The writer of the Gospel of Luke and Acts is generally known as Luke (although the author doesn’t write this himself, the name of the Gospel is not part of his text but was added later). From the early church on this book was known to be written by this person, called Luke, who accompanied Paul on some of his journeys (hence the ‘we’ parts in Acts, for example Acts 16:11). Paul writes about him in his letter to the Colossians (4:14). We also learn here that Luke was a physician.
The unfolding plan of God
One of the things which Luke is very interested in is to portray the Gospel as the unfolding of God’s plan. For example, Luke writes down how Jesus says to his disciples after his resurrection: “Thus it is written, that the Christ should suffer and on the third day rise from the dead, and that repentance and forgiveness of sins should be proclaimed in his name to all nations, beginning from Jerusalem….” (Luke 24:46,47). Luke emphasizes the history and the plan of God. We read at the beginning of his gospel how Luke “followed all things closely for some time past” and wrote his Gospel with the intention to show Theophilus “the things that have been accomplished among us” (Luke 1:1-4).

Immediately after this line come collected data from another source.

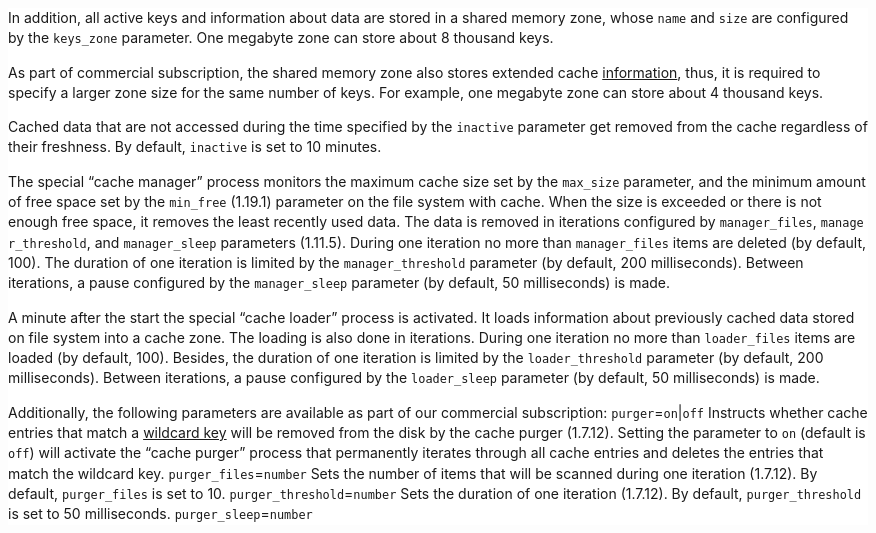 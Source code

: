 In addition, all active keys and information about data are stored
in a shared memory zone, whose `name` and `size`
are configured by the `keys_zone` parameter.
One megabyte zone can store about 8 thousand keys.

As part of
commercial subscription,
the shared memory zone also stores extended
cache [information](/nginx/module-reference/http/ngx_http_api_module#http_caches_),
thus, it is required to specify a larger zone size for the same number of keys.
For example,
one megabyte zone can store about 4 thousand keys.

Cached data that are not accessed during the time specified by the
`inactive` parameter get removed from the cache
regardless of their freshness.
By default, `inactive` is set to 10 minutes.

The special “cache manager” process monitors the maximum cache size set
by the `max_size` parameter,
and the minimum amount of free space set
by the `min_free` (1.19.1) parameter
on the file system with cache.
When the size is exceeded or there is not enough free space,
it removes the least recently used data.
The data is removed in iterations configured by
`manager_files`,
`manager_threshold`, and
`manager_sleep` parameters (1.11.5).
During one iteration no more than `manager_files` items
are deleted (by default, 100).
The duration of one iteration is limited by the
`manager_threshold` parameter (by default, 200 milliseconds).
Between iterations, a pause configured by the `manager_sleep`
parameter (by default, 50 milliseconds) is made.

A minute after the start the special “cache loader” process is activated.
It loads information about previously cached data stored on file system
into a cache zone.
The loading is also done in iterations.
During one iteration no more than `loader_files` items
are loaded (by default, 100).
Besides, the duration of one iteration is limited by the
`loader_threshold` parameter (by default, 200 milliseconds).
Between iterations, a pause configured by the `loader_sleep`
parameter (by default, 50 milliseconds) is made.

Additionally,
the following parameters are available as part of our
commercial subscription:
`purger`=`on`|`off`
Instructs whether cache entries that match a
[wildcard key](#fastcgi_cache_purge)
will be removed from the disk by the cache purger (1.7.12).
Setting the parameter to `on`
(default is `off`)
will activate the “cache purger” process that
permanently iterates through all cache entries
and deletes the entries that match the wildcard key.
`purger_files`=`number`
Sets the number of items that will be scanned during one iteration (1.7.12).
By default, `purger_files` is set to 10.
`purger_threshold`=`number`
Sets the duration of one iteration (1.7.12).
By default, `purger_threshold` is set to 50 milliseconds.
`purger_sleep`=`number`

Thus we see the picture of the history of the world where the mighty emperor Caesar Augustus decrees that all the world should be registered, the way in which Christ is born in Bethlehem (Luke 2:1-7), while the book of Acts ends with the fact that the apostle Paul is in Rome, the capital city of the Roman Empire, “proclaiming the kingdom of God and teaching about the Lord Jesus Christ with all boldness and without hindrance” (Acts 28:31). So who is the real king in the end?
Work of the Holy Spirit
Next to the history of God’s salvation, Luke is also the Gospel writer who writes a lot about the work of the Holy Spirit. In Luke 1 and 2 we see how the Holy Spirit leads people so that they do the will of God. John the Baptist will be filled with the Holy Spirit (Luke 1:15), the Holy Spirit comes upon Mary so that she conceives (Luke 1:35), Elizabeth is filled with the Holy Spirit and encourages Mary (Luke 1:41). Zechariah is filled with the Spirit (1:67), the Spirit is upon Simon and has given him a promise and guides him to the temple (2:25-27). John the Baptist promises that the one who will come after him will baptize with the Holy Spirit and fire (3:16) and this we see happen throughout the book of Acts (starting with the day of Pentecost (Acts 2)).
The compassion of Jesus
Luke shows the compassion Jesus has for the marginalized: the poor, women and non-Jews. To give but one example of each: Luke writes the parable of the rich man and Lazarus (Luke 16:19-31), in which the poor Lazarus goes to heaven while the rich man goes to hell. Luke is the one who tells us about the women who followed Jesus (Luke 8:1-3). Luke is also the one who tells us of the parable of the good Samaritan (Luke 10:25-37) in which Jesus takes a Samaritan (one of the worst enemies of the Jews in Jesus’ days) as an example of what it means to love your neighbor..
How God is in charge
In short, through Luke God teaches us how He is in charge of world history. Besides the reconciliation through Jesus’ death, Jesus also won for us the Holy Spirit who teaches us to witness to Him and follow Him. In Jesus’ Kingdom, God looks for the marginalized and brings them together in his kingdom. The kingdom is theirs (Luke 6:20-23) while at the same time this message warns people who think they are rich and important to be rich in God instead (Luke 12:13-21).